身後傳來似曾相識的聲音,而且還是地球的英語發音,李天甲興奮轉身,見到了笑著揮手向他走來的劉囂。
沒有回答,他將頭盔取下,笑歎著搖頭。
“原本那場輸了以後就過來找你的,後來去完成了一個重要的考驗。”
劉囂走到李天甲近前,“怎麼樣,戰爭學院安逸不?”
“你先回答我,和冥鬥院那場,是不是故意輸的?”
李天甲對那場勝負可是耿耿於懷,那伽都贏了,勝不了冥鬥院,怎麼可能,那一場的結果,把他氣的好久都沒緩過來。
“故意的故意的,不能再勝了,我們沐夜城小門小戶的,藏不住太多金銀珠寶,不然被賊人惦記上了,到時候就得和新月城一樣。”
劉囂撓頭笑道,“我聽說大家都在玄武?”
“對啊,唯獨缺了你一個!當時你是怎麼回事,我們前後腳從遊離門出來後,就被銀葉的人強行帶去了學院,根本沒機會等你,再後來就和學院一起離開了新月城,那之後我們四處打聽你的消息,可沒有一個人見過你,而且那一戰死了太多人,哎,我們還以為你嗝屁了。”
李天甲歎息道,“誰能想到,再見你時,你已經是沐夜戰靈院的上上等了,說實話,如果你們沒有假賽,這屆千城決的首席優勝,很大概率就是你們,那個餘暉城雖然也很猛,但在最終輪,也已經油儘燈枯,要不是對手太華隻剩下一人出陣,他們根本贏不了!”
劉囂嗬嗬傻笑。
“咋啦?”李天甲納悶問道,“笑啥?”
“在戰爭學院,是不是過的一般?”
突然跳轉到這麼嚴肅的話題,李天甲一下沒反應過來,長長的,歎了口氣。
“沒什麼一般兩般的,不經曆風雨,怎麼見彩虹,我們廢土人,本身就底子薄,總是需要更多磨礪的。”

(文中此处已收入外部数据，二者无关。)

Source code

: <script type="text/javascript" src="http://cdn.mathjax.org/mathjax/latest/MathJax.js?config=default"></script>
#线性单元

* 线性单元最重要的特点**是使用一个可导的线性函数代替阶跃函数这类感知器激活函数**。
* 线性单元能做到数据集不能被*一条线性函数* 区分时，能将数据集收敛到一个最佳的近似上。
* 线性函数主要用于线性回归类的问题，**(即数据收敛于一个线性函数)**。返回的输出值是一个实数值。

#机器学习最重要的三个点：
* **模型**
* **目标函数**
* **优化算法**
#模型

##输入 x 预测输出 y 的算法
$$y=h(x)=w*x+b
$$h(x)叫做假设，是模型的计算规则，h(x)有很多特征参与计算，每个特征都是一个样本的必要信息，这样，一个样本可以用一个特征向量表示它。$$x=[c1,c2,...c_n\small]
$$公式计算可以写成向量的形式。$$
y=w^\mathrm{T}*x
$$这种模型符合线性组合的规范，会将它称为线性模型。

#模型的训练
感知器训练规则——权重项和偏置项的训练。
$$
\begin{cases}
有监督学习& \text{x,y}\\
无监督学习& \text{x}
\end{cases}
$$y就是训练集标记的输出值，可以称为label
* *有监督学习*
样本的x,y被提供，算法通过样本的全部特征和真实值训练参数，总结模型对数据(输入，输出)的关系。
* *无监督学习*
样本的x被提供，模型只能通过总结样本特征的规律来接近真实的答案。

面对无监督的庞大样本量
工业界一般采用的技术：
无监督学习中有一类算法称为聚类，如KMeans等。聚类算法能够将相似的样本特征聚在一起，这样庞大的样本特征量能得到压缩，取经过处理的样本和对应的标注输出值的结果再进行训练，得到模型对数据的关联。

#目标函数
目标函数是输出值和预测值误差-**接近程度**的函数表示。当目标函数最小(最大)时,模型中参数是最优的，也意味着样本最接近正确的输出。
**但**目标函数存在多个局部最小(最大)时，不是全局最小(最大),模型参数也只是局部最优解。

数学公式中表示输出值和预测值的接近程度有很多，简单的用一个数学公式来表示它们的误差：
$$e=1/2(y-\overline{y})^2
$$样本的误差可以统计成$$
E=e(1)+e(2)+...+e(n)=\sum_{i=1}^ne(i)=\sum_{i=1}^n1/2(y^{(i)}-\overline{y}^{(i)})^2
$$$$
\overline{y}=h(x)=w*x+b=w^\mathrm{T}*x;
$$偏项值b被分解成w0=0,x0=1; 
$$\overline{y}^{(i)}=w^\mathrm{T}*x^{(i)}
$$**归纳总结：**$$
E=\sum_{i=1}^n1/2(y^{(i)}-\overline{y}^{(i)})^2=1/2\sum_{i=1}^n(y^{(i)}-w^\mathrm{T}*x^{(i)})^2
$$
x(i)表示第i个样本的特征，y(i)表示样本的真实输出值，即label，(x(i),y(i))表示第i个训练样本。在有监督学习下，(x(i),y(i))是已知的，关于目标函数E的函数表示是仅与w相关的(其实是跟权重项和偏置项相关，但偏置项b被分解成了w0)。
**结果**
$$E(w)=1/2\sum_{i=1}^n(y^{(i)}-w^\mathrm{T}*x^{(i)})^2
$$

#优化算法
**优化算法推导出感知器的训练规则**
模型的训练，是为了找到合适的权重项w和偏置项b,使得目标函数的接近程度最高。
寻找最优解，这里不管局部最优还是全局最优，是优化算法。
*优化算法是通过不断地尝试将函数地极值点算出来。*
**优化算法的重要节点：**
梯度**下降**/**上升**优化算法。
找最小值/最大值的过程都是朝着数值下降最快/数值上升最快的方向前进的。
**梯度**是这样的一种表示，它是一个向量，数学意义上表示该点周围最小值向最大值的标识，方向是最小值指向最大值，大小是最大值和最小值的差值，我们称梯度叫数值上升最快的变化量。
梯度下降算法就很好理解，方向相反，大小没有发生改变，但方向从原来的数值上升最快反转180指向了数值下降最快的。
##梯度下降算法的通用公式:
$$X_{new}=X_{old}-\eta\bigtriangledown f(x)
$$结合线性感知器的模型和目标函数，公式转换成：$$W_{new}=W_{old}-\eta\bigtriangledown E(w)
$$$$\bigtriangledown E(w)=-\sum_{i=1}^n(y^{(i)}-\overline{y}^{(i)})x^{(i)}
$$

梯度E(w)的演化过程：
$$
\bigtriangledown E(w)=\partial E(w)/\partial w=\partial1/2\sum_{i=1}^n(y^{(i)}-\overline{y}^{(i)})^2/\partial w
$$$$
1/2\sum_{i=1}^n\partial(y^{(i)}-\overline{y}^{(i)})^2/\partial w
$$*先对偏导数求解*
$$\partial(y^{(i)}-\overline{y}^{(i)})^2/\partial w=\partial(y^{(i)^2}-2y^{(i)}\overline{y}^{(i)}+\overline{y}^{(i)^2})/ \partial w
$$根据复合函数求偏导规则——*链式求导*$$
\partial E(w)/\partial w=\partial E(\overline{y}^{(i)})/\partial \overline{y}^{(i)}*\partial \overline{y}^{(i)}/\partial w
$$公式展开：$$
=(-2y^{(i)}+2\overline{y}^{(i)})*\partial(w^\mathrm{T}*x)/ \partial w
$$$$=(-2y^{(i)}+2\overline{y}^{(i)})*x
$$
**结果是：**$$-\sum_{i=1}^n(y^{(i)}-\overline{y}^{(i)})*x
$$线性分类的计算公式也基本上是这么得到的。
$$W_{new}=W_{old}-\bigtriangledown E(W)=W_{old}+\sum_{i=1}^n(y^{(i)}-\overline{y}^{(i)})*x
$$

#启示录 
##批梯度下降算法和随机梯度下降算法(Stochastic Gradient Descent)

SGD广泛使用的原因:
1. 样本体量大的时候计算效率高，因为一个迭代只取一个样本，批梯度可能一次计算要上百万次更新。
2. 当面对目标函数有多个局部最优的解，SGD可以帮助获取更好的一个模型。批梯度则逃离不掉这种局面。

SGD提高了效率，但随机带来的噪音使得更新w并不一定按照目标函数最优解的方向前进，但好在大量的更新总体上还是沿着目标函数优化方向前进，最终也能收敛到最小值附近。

“我靠,居然會引經據典了,歌詞都冒出來了,可以,那我就放心了,我剛才就在想啊,我們的天甲哥,那絕對是能扛耐打型,普通難度都必須加到地獄模式的男人,怎麼可能被這些小怪擊倒,果然~”
說實話,劉囂絲毫不覺得被學院內的門生奚落嘲諷有什麼大不了的,就如博遠說的,仇恨本身就能助長一個人想要強大的信念,安逸過活隻會逐漸平庸躺平,所以他其實並
不覺得那個蘭登有什麼問題。
當然,上去嘿呼一下,那是出於身為朋友的義氣,說白了,就是分內之事。
李天甲被他逗樂了,大手拍在劉囂的後背,朗聲道。
“走!帶你去找其他人,順便逛逛你本來該待的戰爭學院。”
兩人勾肩搭背,一起向院外走去。
.......
“大夥雖然都在玄武,可難得才能聚上一回,我和葉珊因為天賦元素和信仰,破格被學院留下,周宇克,大小楊和段飛他們四個,去了一家玄武城內的一個小型傭兵戰團,阮鈴和剩下的人基本都在字屋中做學徒,大家都挺辛苦的,但至少生存下去沒有問題。”
一邊走,李天甲一邊向劉囂訴說著他們這夥人的現狀。
“老虎和道長在聞字屋做學徒,就是為了能找到你的消息,新月城覆滅之後,他們幾乎查閱了新月周邊的幾個人類城鎮的所有信息,很不容易,在水幕鏡像中看到你後,嗬嗬,大家狠狠去酒字屋搓了一把,好多人都哭了。”
劉囂靜靜的聽,淡淡的笑,默默地歎息。
“說實話,在你結束千城決之後,沒有立刻來找我們,我都有些擔心你現在已經站到那個位置了,會不會已經把我們這些老夥計忘了,真的,人富深山有遠親,人窮門前無近鄰,這道理我們地球人太懂了。”
李天甲看了一眼比自己矮了半頭的劉囂,“不過,好像這話放在你這沒管用。”
劉囂朝他翻了個白眼,轉換話題。